PROBLEM TO WORK ON: Take the entries that follow and return exactly the lines from the one holding "본선 대안으로 채택하지 않았다." through the one holding "기하평균 계산에 glibc의", both included. Nothing else is needed.

(Source texts of formatted documents)
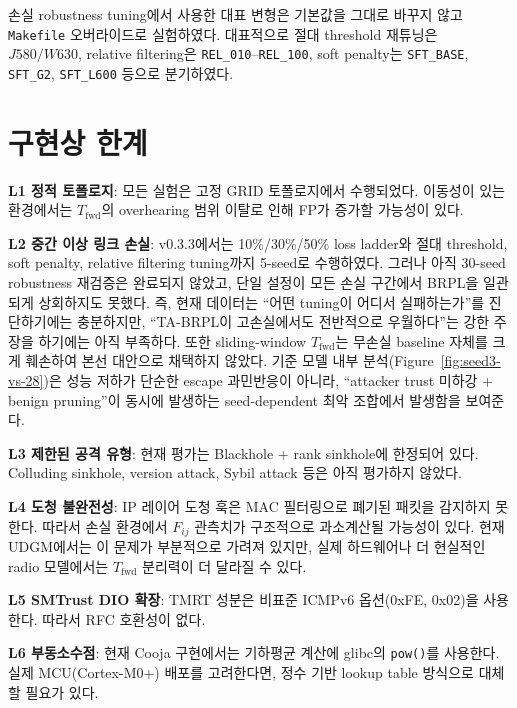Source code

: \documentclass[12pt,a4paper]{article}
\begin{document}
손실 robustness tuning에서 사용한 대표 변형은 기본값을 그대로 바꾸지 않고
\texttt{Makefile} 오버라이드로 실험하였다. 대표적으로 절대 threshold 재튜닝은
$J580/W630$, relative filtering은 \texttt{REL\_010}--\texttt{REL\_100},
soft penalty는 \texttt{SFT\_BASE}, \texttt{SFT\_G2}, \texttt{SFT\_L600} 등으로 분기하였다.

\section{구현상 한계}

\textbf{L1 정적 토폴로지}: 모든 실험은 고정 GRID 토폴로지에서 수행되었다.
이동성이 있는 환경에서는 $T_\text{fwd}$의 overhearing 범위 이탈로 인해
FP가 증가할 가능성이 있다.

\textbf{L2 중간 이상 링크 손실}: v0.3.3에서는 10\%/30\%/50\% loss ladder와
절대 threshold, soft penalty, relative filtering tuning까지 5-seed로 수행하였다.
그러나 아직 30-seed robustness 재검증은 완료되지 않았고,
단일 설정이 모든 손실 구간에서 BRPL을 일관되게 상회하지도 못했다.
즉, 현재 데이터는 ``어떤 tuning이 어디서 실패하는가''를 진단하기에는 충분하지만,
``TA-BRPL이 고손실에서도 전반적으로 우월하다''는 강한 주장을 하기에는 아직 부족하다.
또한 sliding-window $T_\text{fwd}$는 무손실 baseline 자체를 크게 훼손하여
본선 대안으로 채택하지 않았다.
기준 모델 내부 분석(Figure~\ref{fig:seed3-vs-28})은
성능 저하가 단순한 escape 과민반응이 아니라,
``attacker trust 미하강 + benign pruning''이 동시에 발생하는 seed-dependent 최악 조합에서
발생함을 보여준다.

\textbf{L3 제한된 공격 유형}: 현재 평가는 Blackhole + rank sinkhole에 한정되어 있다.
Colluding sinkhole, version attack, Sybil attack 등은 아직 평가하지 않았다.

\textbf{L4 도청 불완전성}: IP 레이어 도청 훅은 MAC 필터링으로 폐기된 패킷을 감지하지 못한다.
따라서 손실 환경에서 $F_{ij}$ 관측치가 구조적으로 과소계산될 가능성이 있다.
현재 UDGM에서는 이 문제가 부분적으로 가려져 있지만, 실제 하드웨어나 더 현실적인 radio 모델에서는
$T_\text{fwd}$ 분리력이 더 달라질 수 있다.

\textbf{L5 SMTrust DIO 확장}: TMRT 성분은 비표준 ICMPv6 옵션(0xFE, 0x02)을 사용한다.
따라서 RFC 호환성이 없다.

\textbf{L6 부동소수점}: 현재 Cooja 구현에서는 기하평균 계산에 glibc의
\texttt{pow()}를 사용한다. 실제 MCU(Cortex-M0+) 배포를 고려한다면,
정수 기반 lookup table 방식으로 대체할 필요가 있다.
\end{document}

REPLY TO THE EXERCISE:
본선 대안으로 채택하지 않았다.
기준 모델 내부 분석(Figure~\ref{fig:seed3-vs-28})은
성능 저하가 단순한 escape 과민반응이 아니라,
``attacker trust 미하강 + benign pruning''이 동시에 발생하는 seed-dependent 최악 조합에서
발생함을 보여준다.

\textbf{L3 제한된 공격 유형}: 현재 평가는 Blackhole + rank sinkhole에 한정되어 있다.
Colluding sinkhole, version attack, Sybil attack 등은 아직 평가하지 않았다.

\textbf{L4 도청 불완전성}: IP 레이어 도청 훅은 MAC 필터링으로 폐기된 패킷을 감지하지 못한다.
따라서 손실 환경에서 $F_{ij}$ 관측치가 구조적으로 과소계산될 가능성이 있다.
현재 UDGM에서는 이 문제가 부분적으로 가려져 있지만, 실제 하드웨어나 더 현실적인 radio 모델에서는
$T_\text{fwd}$ 분리력이 더 달라질 수 있다.

\textbf{L5 SMTrust DIO 확장}: TMRT 성분은 비표준 ICMPv6 옵션(0xFE, 0x02)을 사용한다.
따라서 RFC 호환성이 없다.

\textbf{L6 부동소수점}: 현재 Cooja 구현에서는 기하평균 계산에 glibc의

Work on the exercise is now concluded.